Shaping the F-35 Maintenance Approach

The View from Pax River

07/18/2011 – In mid-June, the Second Line of Defense team visited Pax River and received overviews on various aspects of the test program.  One of those aspects was shaping the maintenance approach.

Craig Paramore (Credit: SLD)

Craig Paramore (Credit: SLD)

During our visit to Pax River, Second Line of Defense sat down with Craig Paramore, the Lockheed Martin Flight Test Control Engineering (FTCE) and Autonomic Logistics Information System (ALIS) Integrated Task Force (ITF) Lead within the F-35 JSF Integrated Test Force at Pax River.

SLD: Could you provide us with a sense of your background and current role in the program?

Paramore: I’m a flight test control engineer, and retired USAF MSgt, F-16 Avionics Craftsman. My computer background led me into the ALIS world. Right now I’m one of about two people outside the Orlando development team that holds admin rights to the system from LM Aero. There are only two of us that I know of that have admin rights inside the computerized maintenance management systems.

I’m, “quote,” an ALIS subject matter expert for Aero as well as my front line is controlling the airplane like a Production Supervisor for the airplane.  We control and coordinate all the engineering interfaces to the aircraft and maintenance.

In other words, we are the central point of focus for that airplane for any engineer that wants to work the airplane, for any engineering direction to the airplane, for request for engineering from the maintenance crew, as well as helping maintain the configuration management of the aircraft.

That’s what a control engineer does on a daily basis

SLD: Have you done this for Gen-4 aircraft at all?

Paramore: I have done control engineering for Block 60 aircraft; and then transitioned straight from Block 60 F-16 for the UAE to the F-35 program.

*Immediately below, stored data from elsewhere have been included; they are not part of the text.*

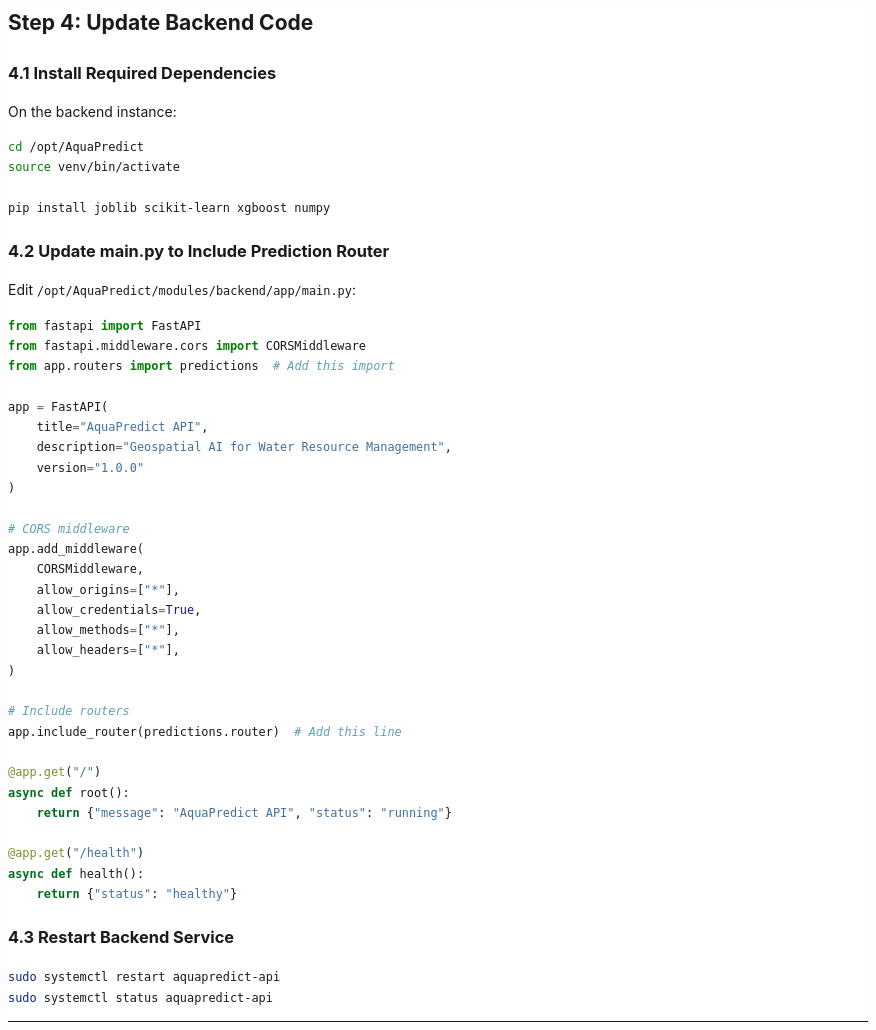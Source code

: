 
## Step 4: Update Backend Code

### 4.1 Install Required Dependencies

On the backend instance:

```bash
cd /opt/AquaPredict
source venv/bin/activate

pip install joblib scikit-learn xgboost numpy
```

### 4.2 Update main.py to Include Prediction Router

Edit `/opt/AquaPredict/modules/backend/app/main.py`:

```python
from fastapi import FastAPI
from fastapi.middleware.cors import CORSMiddleware
from app.routers import predictions  # Add this import

app = FastAPI(
    title="AquaPredict API",
    description="Geospatial AI for Water Resource Management",
    version="1.0.0"
)

# CORS middleware
app.add_middleware(
    CORSMiddleware,
    allow_origins=["*"],
    allow_credentials=True,
    allow_methods=["*"],
    allow_headers=["*"],
)

# Include routers
app.include_router(predictions.router)  # Add this line

@app.get("/")
async def root():
    return {"message": "AquaPredict API", "status": "running"}

@app.get("/health")
async def health():
    return {"status": "healthy"}
```

### 4.3 Restart Backend Service

```bash
sudo systemctl restart aquapredict-api
sudo systemctl status aquapredict-api
```

---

The Block 60 was the most advanced F-16 ever built. Avionics-wise, the airplane was called an F-16 because the airframe, basically, didn’t change.

They beefed it up in areas, but the biggest changes were the avionics packages, and being an avionics technician by trade I saw those every day.  I see a lot of that similarity and beyond now in the F-35 because it’s even more advanced.  Block 60 doesn’t compare in our world today to the F-35.

SLD: So what’s the difference between a Block 60-enabled F-16, which is the most advanced F-16, built today and an F-35 from this particular avionics point of view?

Paramore: The maintenance concept, when fully matured it is going to be something that we’ve never had the pleasure of before.  F-22s, I know a little bit about, I have friends of mine that have been on the program and actually are maintainers in the field for the F-22. Those guys tell me about how easy their aircraft is actually from a maintenance perspective.

This is going to make it even easier from a maintenance perspective because of the way our maintenance concepts are set up on the F-35.

SLD: But at the end of the day, from your point of view, even before there is a fully matured maintenance regime, and the first batch of aircraft are delivered, how will the maintenance approach very, very different from a 16?

Paramore: On a F-16, for example, all your actuators are still hard-lined into the hydraulic system.  The actuators on the F-35 are fully self-contained:  four cannon plugs, some bolts, and it pops right out after you take your panels off.

On the F-16, you’d be four cannon plugs, eight bolts, two hydraulic lines, refuel or resetting the hydraulic systems, re-servicing those, bleeding and leaking them, and then doing the ops checks, not to mention if you had some kind of rigging you had to do for the actual actuator if it wasn’t just a straight swap, you’d had to go in and do all your rigging for that actuator.  The F-35 system self-adjusts the flight controls, so once you go in and replace an actuator, you run auto-rig, and the system auto-rigs the actuator.

SLD: So, you get two immediate benefits.  One is you’re talking a much shorter amount of time necessary to get the plane airborne, which gives you the second advantage which is you get a better sortie generation rate out of the same aircraft, better use out of the aircraft.

(Click here to read a discussion of the actuator system.)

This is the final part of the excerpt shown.